New FDA Approval: PAVBLU™ (aflibercept-ayyh)


PAVBLUTM (aflibercept-ayyh) is an FDA-approved biosimilar to EYLEA® (aflibercept) indicated for the treatment of patients with:*

Neovascular (Wet) Age‑Related Macular Degeneration (AMD)

Macular Edema Following Retinal Vein Occlusion (RVO)

Diabetic Macular Edema (DME)

Diabetic Retinopathy (DR)

Read InpharmD's summary below: 

Drug Name PAVBLU™ (aflibercept-ayyh)
Active Ingredient aflibercept
Date of Approval August 23, 2024
Manufacturer Amgen Inc.
Approval Pathways and Indications Approval Pathway: BLA

Indication: PAVBLU® is indicated for the treatment of neovascular (wet) age-related macular degeneration(AMD), macular edema following retinal vein occlusion(RVO), diabetic macular edema(DME), and diabetic retinopathy(DR).
Therapeutic Class Vascular endothelial growth factor (VEGF) inhibitor
Formulation Injection: 2 mg (0.05 mL of 40 mg/mL) solution in a single-dose vial and prefilled syringes
MoA Vascular endothelial growth factor-A (VEGF-A) and placental growth factor (PlGF) are members of the VEGF family of angiogenic factors that can act as mitogenic, chemotactic, and vascular permeability factors for endothelial cells. VEGF acts via two receptor tyrosine kinases, VEGFR-1 and VEGFR-2, present on the surface of endothelial cells. PlGF binds only to VEGFR-1, which is also present on the surface of leucocytes. Activation of these receptors by VEGF-A can result in neovascularization and vascular permeability. Aflibercept products act as soluble decoy receptors that bind VEGF-A and PlGF, and thereby can inhibit the binding and activation of these cognate VEGF receptors.
Dosing and Administration For AMD, the recommended dose for PAVBLU™ is 2 mg (0.05 mL of 40 mg/mL solution) administered by intravitreal injection every 4 weeks (approximately every 28 days, monthly) for the first 3 months, followed by 2 mg (0.05 mL of 40 mg/mL solution) via intravitreal injection once every 8 weeks (2 months).

For RVO, the recommended dose for PAVBLU™ is 2 mg (0.05 mL of 40 mg/mL solution) administered by intravitreal injection once every 4 weeks (approximately every 25 days, monthly).

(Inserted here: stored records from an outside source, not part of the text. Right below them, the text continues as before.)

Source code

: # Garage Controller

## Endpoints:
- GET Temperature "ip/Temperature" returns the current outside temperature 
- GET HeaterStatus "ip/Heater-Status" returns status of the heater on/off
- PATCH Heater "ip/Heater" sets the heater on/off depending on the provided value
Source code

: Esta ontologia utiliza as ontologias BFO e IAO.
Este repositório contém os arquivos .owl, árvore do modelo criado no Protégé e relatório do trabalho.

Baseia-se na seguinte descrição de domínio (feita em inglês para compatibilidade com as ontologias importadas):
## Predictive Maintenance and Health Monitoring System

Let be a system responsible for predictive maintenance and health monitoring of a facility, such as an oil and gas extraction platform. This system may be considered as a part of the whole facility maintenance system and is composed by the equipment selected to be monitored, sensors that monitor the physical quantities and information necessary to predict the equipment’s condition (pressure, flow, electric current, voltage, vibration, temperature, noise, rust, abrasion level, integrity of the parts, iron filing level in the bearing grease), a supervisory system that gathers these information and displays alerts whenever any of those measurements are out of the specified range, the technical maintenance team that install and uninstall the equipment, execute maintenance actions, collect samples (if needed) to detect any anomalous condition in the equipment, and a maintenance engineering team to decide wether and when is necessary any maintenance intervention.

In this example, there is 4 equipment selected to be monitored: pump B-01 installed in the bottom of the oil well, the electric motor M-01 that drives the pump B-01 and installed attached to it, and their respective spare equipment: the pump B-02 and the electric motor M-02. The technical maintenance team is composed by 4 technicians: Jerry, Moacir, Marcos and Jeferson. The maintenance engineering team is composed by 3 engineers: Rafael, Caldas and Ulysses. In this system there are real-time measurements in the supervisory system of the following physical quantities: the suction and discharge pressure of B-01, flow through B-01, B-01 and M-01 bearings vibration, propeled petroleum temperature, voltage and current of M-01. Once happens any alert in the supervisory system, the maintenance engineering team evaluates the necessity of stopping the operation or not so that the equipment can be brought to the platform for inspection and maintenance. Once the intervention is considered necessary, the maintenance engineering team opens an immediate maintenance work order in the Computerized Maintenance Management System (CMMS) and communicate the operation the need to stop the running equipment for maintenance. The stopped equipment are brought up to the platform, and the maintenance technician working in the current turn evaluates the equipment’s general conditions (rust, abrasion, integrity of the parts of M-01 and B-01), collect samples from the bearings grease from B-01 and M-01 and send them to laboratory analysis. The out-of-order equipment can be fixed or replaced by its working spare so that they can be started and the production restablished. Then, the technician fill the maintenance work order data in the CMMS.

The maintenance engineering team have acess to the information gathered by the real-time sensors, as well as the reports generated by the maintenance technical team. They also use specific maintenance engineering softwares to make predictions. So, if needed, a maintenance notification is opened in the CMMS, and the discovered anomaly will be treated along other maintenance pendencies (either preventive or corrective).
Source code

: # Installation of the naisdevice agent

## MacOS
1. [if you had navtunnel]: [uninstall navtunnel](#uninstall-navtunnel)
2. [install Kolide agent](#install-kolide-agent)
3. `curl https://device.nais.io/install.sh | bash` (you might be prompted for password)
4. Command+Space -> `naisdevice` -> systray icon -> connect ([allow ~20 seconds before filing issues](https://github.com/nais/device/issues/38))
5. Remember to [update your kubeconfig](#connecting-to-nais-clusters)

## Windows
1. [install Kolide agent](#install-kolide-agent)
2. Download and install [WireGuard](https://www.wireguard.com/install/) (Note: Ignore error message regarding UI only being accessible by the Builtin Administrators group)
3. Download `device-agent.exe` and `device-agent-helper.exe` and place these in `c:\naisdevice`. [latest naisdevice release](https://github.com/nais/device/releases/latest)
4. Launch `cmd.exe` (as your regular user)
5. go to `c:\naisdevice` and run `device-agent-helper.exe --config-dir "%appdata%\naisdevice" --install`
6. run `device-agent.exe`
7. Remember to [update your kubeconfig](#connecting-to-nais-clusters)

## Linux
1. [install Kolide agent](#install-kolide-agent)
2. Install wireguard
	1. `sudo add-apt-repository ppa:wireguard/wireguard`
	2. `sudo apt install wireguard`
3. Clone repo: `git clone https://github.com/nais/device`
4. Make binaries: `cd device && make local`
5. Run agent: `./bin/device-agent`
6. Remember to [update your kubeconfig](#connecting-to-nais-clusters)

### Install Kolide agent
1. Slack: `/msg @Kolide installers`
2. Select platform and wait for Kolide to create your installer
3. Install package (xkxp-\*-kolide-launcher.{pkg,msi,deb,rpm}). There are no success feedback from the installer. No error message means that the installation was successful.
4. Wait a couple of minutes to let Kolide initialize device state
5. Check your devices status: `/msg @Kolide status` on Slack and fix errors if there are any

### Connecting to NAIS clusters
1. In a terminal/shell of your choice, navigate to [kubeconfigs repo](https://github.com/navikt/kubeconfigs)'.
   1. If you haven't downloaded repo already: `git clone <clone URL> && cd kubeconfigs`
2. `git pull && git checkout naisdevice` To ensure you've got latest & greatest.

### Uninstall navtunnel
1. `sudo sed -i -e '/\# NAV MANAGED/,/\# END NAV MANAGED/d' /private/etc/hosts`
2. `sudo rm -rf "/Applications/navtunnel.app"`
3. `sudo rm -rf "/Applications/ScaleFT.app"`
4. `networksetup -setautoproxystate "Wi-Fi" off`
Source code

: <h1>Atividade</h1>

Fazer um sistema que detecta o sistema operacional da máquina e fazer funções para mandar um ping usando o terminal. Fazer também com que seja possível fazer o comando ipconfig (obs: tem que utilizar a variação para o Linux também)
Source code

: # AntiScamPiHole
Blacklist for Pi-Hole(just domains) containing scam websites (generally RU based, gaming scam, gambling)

For DME and DR, the recommended dose for PAVBLU™ is 2 mg (0.05 mL of 40 mg/mL solution) administered by intravitreal injection every 4 weeks (approximately every 28 days, monthly) for the first 5 injections followed by 2 mg (0.05 mL of 40 mg/mL solution) via intravitreal injection once every 8 weeks (2 months).
Administered by self or by HCP Administered by HCP
Place in Therapy
Age-related macular degeneration (AMD) is a leading cause of visual impairment in Europe, with 25.3% of those over 60 affected by early or intermediate stages, and 2.4% with late-stage AMD. By 2050, the number of people with AMD in the EU is expected to increase from 67 million to 77 million, with late AMD cases rising from 400,000 to 700,000 annually.

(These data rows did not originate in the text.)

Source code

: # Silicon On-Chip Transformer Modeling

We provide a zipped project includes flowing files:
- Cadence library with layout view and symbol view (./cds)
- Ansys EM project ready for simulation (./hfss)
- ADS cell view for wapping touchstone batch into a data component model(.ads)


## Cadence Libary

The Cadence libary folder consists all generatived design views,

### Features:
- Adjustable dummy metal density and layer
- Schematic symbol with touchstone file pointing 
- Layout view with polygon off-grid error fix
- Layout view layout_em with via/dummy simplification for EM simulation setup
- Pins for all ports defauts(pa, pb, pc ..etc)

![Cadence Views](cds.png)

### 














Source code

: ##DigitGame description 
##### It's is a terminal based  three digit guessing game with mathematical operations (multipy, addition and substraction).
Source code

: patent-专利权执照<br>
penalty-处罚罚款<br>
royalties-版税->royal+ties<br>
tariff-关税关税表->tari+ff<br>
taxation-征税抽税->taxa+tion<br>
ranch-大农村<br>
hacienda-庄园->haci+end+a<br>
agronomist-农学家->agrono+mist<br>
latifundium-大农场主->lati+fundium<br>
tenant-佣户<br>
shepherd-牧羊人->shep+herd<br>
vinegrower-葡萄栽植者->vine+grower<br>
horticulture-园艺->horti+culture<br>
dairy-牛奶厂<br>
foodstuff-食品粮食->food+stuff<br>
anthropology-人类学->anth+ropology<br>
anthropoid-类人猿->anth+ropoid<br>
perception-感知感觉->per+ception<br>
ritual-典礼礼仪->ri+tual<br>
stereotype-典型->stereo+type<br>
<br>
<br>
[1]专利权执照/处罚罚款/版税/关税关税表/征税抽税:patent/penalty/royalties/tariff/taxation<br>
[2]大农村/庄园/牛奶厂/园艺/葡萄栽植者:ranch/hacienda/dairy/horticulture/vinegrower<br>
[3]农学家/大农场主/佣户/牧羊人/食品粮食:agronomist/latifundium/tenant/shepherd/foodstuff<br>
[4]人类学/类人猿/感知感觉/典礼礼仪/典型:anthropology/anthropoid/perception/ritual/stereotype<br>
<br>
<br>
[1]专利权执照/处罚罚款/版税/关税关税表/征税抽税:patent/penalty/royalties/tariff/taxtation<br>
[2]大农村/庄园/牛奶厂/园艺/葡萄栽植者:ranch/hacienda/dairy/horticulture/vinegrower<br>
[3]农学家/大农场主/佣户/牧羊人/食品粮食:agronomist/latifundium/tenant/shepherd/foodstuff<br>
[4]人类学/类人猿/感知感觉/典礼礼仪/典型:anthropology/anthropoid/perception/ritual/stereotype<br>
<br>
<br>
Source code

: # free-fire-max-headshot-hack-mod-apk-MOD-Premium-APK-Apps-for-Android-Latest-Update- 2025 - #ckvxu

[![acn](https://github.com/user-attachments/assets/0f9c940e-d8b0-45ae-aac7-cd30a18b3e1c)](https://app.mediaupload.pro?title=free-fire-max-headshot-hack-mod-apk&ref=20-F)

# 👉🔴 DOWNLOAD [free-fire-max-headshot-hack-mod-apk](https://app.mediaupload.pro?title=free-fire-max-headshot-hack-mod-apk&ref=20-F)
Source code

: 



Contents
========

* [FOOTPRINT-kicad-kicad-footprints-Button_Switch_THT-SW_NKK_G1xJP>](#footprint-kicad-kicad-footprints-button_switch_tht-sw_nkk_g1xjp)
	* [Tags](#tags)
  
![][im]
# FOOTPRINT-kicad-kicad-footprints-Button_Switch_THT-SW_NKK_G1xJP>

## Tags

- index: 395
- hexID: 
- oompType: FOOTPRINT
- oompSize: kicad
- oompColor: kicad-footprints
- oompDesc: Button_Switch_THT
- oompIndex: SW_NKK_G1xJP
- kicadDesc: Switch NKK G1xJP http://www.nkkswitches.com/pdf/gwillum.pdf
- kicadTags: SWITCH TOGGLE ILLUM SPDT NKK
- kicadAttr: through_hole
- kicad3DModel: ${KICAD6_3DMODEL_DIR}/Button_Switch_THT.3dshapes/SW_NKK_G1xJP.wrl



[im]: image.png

PAVBLU™ is the fifth approved biosimilar to Eylea. Unlike Eylea, PAVBLU™ is not indicated for retinopathy of prematurity and does not have an interchangeability designation. Previous biosimilars include Formycon’s Ahzantive™ and Sandoz’s Enzeevu™, which are not interchangeable, and Samsung Bioepis/Biogen’s Opuviz™ and Biocon’s Yesafili™, which have received interchangeability designations. Litigation is ongoing to determine if PAVBLU™can be launched at-risk, similar to previous injunctions against other biosimilars.

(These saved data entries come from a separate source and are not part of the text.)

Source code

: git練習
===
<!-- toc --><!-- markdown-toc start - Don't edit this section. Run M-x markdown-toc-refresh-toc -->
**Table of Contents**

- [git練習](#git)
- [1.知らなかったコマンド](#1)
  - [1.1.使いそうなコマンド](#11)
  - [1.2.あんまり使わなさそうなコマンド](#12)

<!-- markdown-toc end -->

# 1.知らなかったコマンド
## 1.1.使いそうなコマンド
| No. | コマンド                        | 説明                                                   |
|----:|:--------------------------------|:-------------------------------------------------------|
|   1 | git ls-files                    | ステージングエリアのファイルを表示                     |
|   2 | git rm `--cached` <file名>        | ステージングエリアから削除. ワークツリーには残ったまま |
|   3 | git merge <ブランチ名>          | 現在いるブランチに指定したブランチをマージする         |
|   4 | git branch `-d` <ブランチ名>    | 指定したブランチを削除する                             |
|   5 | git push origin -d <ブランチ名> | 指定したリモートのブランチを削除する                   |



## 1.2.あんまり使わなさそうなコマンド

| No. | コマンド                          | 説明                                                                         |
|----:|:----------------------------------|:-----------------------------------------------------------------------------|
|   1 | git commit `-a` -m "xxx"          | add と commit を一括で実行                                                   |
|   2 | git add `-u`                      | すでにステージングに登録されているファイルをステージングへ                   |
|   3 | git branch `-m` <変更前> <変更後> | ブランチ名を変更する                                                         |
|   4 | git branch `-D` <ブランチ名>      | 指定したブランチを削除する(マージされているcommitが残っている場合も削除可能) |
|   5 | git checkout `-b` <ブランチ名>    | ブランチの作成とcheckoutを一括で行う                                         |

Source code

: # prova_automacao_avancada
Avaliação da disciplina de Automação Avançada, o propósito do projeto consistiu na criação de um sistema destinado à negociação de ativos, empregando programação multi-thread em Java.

With Eylea priced at $1,958 per 0.05 mL and Lucentis at $1,242, PAVBLU™could be a more affordable option for treating retinal diseases.
Expected Market Launch Date Data Unavailable
New Molecular Entity (NME) or Existing Formulation Existing Formulation
Expected Cost Data Unavailable
Product Discontinuation N/A
Clinical Trials The clinical studies conducted for aflibercept, branded as PAVBLU™, were designed to evaluate its safety and efficacy across various retinal conditions, including AMD, RVO, and DME. In the case of AMD, two large-scale, randomized, multi-center, double-masked, active-controlled studies (VIEW1 and VIEW2) were conducted. These studies involved patients randomly assigned to one of four dosing regimens, with follow-up assessments extending to 96 weeks. For RVO, the clinical trials were similarly rigorous, comprising two randomized, double-masked, sham-controlled studies (COPERNICUS and GALILEO) where patients received either aflibercept or sham injections for a duration of 24 weeks. The DME studies (VIVID and VISTA) followed a similar structure, involving randomized, multi-center, double-masked, controlled studies, where patients were assigned to various dosing regimens of aflibercept or to a control group receiving laser photocoagulation, with efficacy measured up to 100 weeks.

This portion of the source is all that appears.